Back in Vermont in 1984, Mason hooked up with Davis, who was running an artist-in-residence program there for the National Endowment for the Arts. In the mists of the future, they discovered, each could see Catamount looming small. They began to work out financing: stock sold to a few believers and a low-interest community-developme nt loan. Mason was aiming at something close to English real ale, though he knew there would have to be some touch-up carbonation to accommodate the colonials' taste for fizz. Beer drinkers in Vermont and New Hampshire, the intended markets, bought a lot of bottles and not much draft beer, so Catamount would be bottled without additives, and, most important, there would be no pasteurization, a process that gives beer shelf life but that, Mason and other purists feel, "heat shocks" the beer and ruins its flavor. (Control of bacteria is not a factor -- the alcohol does that -- but cold-filtered, unpasteurized beer should be stored at cool temperatures and should be drunk within three months. Like bread, beer is really good only when it is fresh. Virtually all imported beer must be pasteurized to survive the lengthy shipping process. In the U.S., most mass- market beer is pasteurized, except for Coors and a variety of draft beers.)

Most used equipment available was far too big for Catamount, whose production this month will begin with only about 2,500 cases for its market area of New Hampshire and Vermont. But a yeast tank from a dismantled Stroh brewery in Detroit became a brew kettle. A high-tech Italian wine filter turned out to be ideal. Stainless-steel conditioning tanks were built to order. By September the partners were ready to begin ten weeks of practice | brewing. Mason says there were few surprises. At one point, a daily check of the yeast culture by Consulting Biologist Mike Sinclair showed that wild yeast had corrupted the strain, and Mason had to order another batch from Chicago. The taste of Catamount's gold and amber ales was distinct -- amber more full- bodied and slightly higher in alcohol content -- but their color was too similar, and Mason made adjustments to darken the amber.

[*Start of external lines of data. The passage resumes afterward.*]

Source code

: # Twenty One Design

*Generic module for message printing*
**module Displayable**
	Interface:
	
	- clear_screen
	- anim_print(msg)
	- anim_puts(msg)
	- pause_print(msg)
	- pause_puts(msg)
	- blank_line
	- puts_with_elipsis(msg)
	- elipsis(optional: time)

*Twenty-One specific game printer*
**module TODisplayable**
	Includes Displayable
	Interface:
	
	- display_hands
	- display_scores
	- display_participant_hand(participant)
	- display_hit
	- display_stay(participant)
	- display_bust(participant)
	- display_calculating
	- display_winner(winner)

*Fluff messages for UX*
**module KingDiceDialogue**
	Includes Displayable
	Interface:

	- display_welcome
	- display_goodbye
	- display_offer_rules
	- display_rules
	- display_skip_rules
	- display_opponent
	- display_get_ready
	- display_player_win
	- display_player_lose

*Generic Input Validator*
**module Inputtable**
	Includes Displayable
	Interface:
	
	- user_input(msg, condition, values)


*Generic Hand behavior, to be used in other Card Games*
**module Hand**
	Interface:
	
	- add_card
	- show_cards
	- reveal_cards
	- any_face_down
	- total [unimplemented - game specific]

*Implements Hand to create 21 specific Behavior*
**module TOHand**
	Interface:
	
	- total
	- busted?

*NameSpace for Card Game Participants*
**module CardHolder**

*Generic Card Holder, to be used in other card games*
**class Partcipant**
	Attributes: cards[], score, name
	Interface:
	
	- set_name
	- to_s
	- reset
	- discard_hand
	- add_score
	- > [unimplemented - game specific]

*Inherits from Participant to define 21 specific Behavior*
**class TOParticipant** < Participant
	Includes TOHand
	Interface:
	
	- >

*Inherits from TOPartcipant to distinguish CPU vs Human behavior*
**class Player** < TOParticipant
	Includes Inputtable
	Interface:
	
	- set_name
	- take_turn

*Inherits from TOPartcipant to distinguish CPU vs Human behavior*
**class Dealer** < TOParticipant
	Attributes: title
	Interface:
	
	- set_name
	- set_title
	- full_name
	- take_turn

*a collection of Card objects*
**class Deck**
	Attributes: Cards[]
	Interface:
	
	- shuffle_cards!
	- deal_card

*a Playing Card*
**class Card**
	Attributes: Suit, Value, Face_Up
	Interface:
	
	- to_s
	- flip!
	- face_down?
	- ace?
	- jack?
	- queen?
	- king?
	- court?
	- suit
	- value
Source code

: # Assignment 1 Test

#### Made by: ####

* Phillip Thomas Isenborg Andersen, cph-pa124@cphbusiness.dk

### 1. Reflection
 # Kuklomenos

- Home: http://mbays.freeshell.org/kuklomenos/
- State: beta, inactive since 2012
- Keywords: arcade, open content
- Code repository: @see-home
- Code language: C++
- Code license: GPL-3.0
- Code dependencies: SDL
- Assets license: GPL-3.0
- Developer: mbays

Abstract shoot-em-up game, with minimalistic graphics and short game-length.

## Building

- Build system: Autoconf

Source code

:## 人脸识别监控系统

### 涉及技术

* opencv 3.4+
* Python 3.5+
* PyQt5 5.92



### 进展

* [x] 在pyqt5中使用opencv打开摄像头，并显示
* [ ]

An observer hears all this with interest and growing thirst. Davis is about to pour glasses of Catamount to illustrate a point he is making when a local dairy farmer arrives to pay for a batch of used barley mash, which he feeds to his cattle. Conversation develops, and the beer remains unpoured. Are there not cows to be milked? Perhaps there is some manure to be shoveled? At last the observer gets his glass of Amber. It is red in cast, bread fresh, with the body of a weight lifter: serious beer. A glass of Gold is similarly muscular, though not so massive. Lighter, notes the visitor, "though of course" -- he spells out the word that self-respecting beer drinkers prefer not to pronounce -- "not L-i-t-e."

Davis remains composed, but his emotion is evident. "We do not deal in Lite," he says with pride.